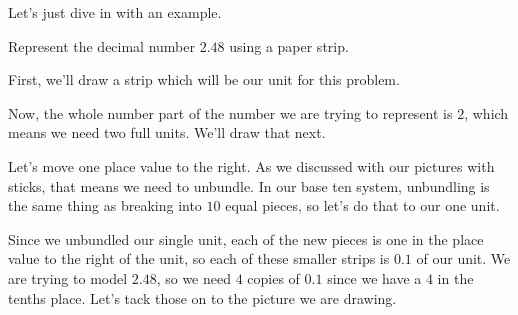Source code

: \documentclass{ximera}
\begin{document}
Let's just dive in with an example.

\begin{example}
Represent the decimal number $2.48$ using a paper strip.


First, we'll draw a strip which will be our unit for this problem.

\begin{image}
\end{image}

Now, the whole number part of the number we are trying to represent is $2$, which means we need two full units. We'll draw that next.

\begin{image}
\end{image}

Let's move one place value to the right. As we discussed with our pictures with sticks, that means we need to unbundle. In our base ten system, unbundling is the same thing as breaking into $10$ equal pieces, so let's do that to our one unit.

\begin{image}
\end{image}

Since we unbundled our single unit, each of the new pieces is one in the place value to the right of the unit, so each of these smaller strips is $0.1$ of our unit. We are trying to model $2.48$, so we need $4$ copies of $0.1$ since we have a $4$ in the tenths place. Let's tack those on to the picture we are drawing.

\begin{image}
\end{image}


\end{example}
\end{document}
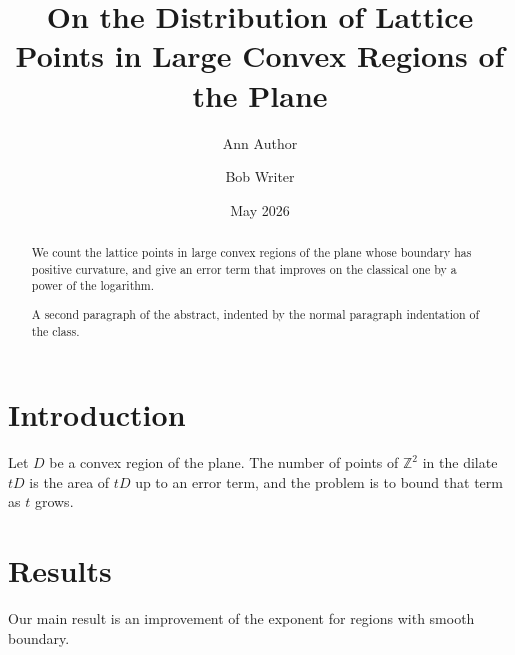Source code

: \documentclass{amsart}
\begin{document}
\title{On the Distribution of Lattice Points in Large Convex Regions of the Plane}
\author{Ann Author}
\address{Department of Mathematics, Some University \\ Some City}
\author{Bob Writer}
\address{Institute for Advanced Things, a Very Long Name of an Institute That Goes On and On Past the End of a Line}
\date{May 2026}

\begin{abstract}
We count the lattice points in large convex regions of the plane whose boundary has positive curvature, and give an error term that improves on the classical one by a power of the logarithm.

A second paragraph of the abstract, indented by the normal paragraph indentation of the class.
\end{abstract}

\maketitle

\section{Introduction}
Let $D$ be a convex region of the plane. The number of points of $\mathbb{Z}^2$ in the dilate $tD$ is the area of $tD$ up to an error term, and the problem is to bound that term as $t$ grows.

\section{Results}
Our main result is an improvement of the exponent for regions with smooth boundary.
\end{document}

════════════════════

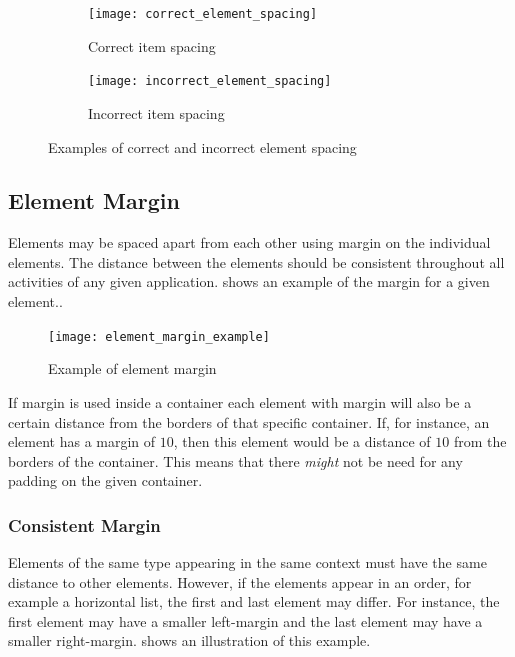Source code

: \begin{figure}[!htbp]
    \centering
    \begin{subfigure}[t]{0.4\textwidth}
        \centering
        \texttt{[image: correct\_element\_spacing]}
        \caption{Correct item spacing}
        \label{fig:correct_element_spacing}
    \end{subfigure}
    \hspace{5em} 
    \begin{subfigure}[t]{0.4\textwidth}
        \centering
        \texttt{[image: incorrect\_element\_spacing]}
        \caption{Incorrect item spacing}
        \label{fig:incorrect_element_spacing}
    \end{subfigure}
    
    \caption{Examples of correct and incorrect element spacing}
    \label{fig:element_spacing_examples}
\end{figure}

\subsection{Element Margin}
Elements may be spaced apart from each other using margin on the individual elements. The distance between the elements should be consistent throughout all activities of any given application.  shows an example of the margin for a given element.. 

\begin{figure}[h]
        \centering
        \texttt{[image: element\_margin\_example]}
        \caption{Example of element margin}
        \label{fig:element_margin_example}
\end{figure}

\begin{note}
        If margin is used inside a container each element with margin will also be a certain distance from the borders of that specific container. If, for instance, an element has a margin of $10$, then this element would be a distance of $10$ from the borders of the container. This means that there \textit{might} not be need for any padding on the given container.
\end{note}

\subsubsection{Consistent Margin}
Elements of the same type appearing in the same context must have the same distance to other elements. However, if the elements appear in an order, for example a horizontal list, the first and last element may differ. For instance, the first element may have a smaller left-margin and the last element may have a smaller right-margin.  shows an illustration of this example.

════════════════════

## PROBLEM STATEMENT
Within the records above, count the lines that include the string "error"; state the number and nothing else.

## RESPONSE
2